Low cholesterol levels are associated with increasing risk of plasma cell neoplasm: A UK biobank cohort study

• Published in: Cancer medicine (Malden, MA) Vol. 12; no. 22; pp. 20964 - 20975
• Main Authors: Li, Linfeng, Yu, Zhengyu, Ren, Jianjun, Niu, Ting
• Format: Journal Article
• Language: English
• Published: United States John Wiley & Sons, Inc 01.11.2023; John Wiley and Sons Inc; Wiley
• Subjects: Aged; apolipoprotein; Apolipoprotein A; Apolipoprotein B; Apolipoproteins A; Apolipoproteins B; Biobanks; Biological Specimen Banks; Biomarkers; Body mass index; Cholesterol; Cholesterol, HDL; Cholesterol, LDL; Cohort analysis; Cohort Studies; Diabetes; Disease; High density lipoprotein; Humans; Lipids; Low density lipoprotein; Lung cancer; Malignancy; Metabolism; Metabolites; Multiple Myeloma; Neoplasia; Plasma; plasma cell neoplasm; Population studies; Prospective Studies; Risk Factors; Triglycerides; Tumors; UK Biobank; Variables; United Kingdom > UK; cholesterol; apolipoprotein; UK Biobank; plasma cell neoplasm
• ISSN: 2045-7634; 2045-7634
• DOI: 10.1002/cam4.6649

Background Plasma cell neoplasms are a group of hematologic neoplasms that often develop in the elderly population. The relationship between cholesterol levels and hematologic malignancy has been identified in population studies.

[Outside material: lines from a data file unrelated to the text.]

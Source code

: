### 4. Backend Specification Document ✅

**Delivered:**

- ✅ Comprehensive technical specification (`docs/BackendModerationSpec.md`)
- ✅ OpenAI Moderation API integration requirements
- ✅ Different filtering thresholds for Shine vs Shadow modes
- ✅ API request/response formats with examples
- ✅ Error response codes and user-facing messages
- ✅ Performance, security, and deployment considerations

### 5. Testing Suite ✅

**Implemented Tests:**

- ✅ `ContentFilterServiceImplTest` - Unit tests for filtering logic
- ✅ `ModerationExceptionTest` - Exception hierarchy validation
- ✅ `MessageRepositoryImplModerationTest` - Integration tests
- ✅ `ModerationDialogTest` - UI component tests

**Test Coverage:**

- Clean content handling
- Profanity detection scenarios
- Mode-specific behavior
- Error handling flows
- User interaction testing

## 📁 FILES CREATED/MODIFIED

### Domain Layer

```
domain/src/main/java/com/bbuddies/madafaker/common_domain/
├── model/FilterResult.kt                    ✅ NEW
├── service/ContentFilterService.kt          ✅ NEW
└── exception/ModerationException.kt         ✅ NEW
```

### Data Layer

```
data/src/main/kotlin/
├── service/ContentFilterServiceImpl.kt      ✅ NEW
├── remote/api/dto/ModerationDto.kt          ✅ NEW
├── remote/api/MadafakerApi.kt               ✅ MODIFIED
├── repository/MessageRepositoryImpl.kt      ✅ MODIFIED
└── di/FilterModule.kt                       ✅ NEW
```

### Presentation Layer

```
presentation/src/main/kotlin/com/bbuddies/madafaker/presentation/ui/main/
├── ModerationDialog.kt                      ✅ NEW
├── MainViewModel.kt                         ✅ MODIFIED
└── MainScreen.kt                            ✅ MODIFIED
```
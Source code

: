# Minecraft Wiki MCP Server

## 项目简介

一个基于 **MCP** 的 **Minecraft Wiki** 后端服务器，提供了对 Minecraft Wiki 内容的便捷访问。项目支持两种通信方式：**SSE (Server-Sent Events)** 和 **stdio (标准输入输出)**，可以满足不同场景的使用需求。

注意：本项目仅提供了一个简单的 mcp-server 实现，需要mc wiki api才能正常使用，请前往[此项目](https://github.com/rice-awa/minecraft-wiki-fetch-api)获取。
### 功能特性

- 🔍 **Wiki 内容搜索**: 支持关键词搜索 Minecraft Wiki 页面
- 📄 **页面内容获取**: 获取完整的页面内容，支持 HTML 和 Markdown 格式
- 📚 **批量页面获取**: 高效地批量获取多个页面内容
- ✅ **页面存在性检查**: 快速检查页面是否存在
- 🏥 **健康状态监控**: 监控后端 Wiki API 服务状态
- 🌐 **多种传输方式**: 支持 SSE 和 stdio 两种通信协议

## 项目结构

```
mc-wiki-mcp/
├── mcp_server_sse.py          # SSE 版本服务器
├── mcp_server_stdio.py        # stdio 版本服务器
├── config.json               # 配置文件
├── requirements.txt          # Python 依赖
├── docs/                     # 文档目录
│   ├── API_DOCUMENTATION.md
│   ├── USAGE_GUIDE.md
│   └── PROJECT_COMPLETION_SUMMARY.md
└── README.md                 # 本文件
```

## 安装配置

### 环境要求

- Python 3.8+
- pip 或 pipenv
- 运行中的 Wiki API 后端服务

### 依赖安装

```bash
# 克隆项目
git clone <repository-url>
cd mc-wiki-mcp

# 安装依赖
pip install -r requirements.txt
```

However, it is still unclear if there is a relationship between cholesterol levels and plasma cell neoplasm in European ancestry. Methods Prospective cohorts included 502,507 individuals from the UK Biobank who were followed up to 2019 and assessed total cholesterol(TC) levels, low‐density lipoprotein (LDL) levels, high‐density lipoprotein (HDL) levels, apolipoprotein A (ApoA) and apolipoprotein B (ApoB) as risk factors for plasma cell neoplasms with Cox proportional hazard regression and restricted cubic spline model. We also used two‐sample Mendelian randomization to determine if the cholesterol level has a causal effect on developing plasma cell neoplasms. Results We observed 1819 plasma cell neoplasm cases during 14.2 years of follow‐up in the UK Biobank. We found higher blood serum cholesterol levels at baseline were associated with a lower risk of plasma cell neoplasm in our study. All lipid profiles we analyzed in this study were inversely associated with plasma cell neoplasm risk (all ptrend <0.005) but triglycerides did not have such association. However, there was no suggestive association of genetically predicted serum LDL, HDL, and total cholesterol levels with multiple myeloma. Conclusion Low serum total cholesterol, LDL, HDL, ApoA, and ApoB levels were all associated with increasing the risk of plasma cell neoplasm. We found that cholesterol profiles such as total cholesterol, HDL, LDL, apolipoprotein A, and apolipoprotein B were inversely correlated with the risk of plasma neoplasms.